Clarence TURNAGE, Defendant-Appellant.
No. 90-5420.
United States Court of Appeals, Sixth Circuit.
Nov. 6, 1990.
Before BOYCE F. MARTIN, Jr., RYAN and SUHRHEINRICH, Circuit Judges.
PER CURIAM.
The indictment in this case was the result of a Drug Enforcement Agency ("DEA") sting operation during which Clarence Turnage, Floyd Garr and Fred Griffin allegedly agreed to purchase approximately three kilograms of cocaine from undercover DEA agents in a McDonald's parking lot in Winchester, Kentucky. On September 19, 1989, defendant Garr pled guilty to the charges in the indictment pursuant to an agreement with government attorneys. On November 15, 1989, trial commenced against Turnage and co-defendant Griffin. On November 17, 1989, the jury found Turnage guilty of conspiracy and attempt to possess cocaine with intent to distribute, in violation of 21 U.S.C. Sec. 846 (count one), and use of a firearm during and in relation to a drug trafficking crime, in violation of 18 U.S.C. Sec. 924(c)(1) and (2) (count two). Turnage appeals both convictions on various grounds. The jury found Griffin not guilty on all counts. For the reasons stated below, we affirm Turnage's conviction.
A.
Turnage's first argument on appeal is that the district court erred in failing to suppress $8,000 in currency seized from the trunk of his gold Cadillac after it was impounded at the Lexington-Fayette Urban County Metropolitan Police Department. The trial court denied Turnage's motion to suppress, ruling that the $8,000 was seized pursuant to a valid inventory search. At the suppression hearing, Richard Cook, a member of the Drug Task Force of the Lexington-Fayette Urban County Metropolitan Police Department, testified that Turnage's automobile was confiscated from the McDonald's parking lot at the time of his arrest and transported to the Urban County Police Department Headquarters. Cook further testified that he performed an inventory search of the vehicle in accordance with the standard department procedures and found $8,000 in the trunk of the vehicle wrapped in brown paper. Turnage did not offer any evidence to refute Agent Cook's testimony or otherwise establish that the search of his car was not in the ordinary course of police procedures.

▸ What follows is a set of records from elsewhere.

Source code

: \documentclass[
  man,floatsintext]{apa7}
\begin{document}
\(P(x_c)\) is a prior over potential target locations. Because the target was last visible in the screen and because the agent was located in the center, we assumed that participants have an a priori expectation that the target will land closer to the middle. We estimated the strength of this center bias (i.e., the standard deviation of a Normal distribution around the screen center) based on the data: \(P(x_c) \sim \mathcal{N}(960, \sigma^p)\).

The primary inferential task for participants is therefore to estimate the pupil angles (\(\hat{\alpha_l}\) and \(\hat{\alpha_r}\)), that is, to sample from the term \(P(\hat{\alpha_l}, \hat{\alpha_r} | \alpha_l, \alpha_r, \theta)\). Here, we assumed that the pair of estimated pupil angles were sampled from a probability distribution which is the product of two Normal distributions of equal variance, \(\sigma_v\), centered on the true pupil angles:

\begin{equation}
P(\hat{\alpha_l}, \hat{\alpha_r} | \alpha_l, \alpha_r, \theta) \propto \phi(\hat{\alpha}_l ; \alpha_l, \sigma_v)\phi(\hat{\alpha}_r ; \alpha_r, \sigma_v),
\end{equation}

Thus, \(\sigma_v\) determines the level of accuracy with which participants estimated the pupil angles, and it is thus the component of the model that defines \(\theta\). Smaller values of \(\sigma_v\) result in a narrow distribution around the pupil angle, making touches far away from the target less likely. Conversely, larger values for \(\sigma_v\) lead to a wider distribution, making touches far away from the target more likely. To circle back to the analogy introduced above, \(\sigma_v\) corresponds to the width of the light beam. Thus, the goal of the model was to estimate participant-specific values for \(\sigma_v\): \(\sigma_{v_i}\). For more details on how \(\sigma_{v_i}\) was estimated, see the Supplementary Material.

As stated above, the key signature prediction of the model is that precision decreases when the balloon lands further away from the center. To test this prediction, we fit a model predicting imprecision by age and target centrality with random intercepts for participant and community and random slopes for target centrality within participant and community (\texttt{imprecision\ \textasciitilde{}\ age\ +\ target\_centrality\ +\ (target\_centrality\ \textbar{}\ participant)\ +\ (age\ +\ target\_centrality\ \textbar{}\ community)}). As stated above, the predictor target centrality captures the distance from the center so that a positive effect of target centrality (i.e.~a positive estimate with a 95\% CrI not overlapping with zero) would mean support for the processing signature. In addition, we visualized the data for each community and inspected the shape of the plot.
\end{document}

An inventory search is reasonable when conducted under police procedures in the ordinary course of business. See South Dakota v. Opperman, 428 U.S. 364, 372, 96 S.Ct. 3092 (1976); United States v. Ford, 872 F.2d 1231, 1240 (6th Cir.1989), cert. denied, 109 L.Ed.2d 309 (1990).1 Because Turnage failed to introduce any evidence to rebut the government's showing that the inventory search was proper, the district court properly denied his motion to suppress.
B.
Turnage also appeals from the district court's denial of his motion for a separate trial from co-defendant Griffin. Normally, co-conspirators are to be tried together absent a showing of severe prejudice. United States v. Dempsey, 733 F.2d 392 (6th Cir.), cert. denied, 469 U.S. 983 (1984). Turnage has made absolutely no showing of prejudice in this case. Further, Turnage's attorney failed to renew his motion for severance at the close of all the evidence at trial. Accordingly, any right to severance, had it existed, has been waived. United States v. Swift, 809 F.2d 320, 323 (6th Cir.1987).
Turnage next argues that his conviction should be overturned on the grounds that inadmissible hearsay evidence was admitted at trial through the testimony of co-conspirator Floyd Garr. Generally, a co-conspirator's statements are not considered hearsay. Fed.R.Evid. 801(d)(2)(E). Moreover, Turnage's attorney never objected to Garr's testimony at trial, nor did he seek to have Garr's testimony excluded prior to trial. Accordingly, Turnage's objections to Garr's hearsay statements, if any, are waived. United States v. Martin, 757 F.2d 770 (6th Cir.), cert. denied, 472 U.S. 1029 (1985).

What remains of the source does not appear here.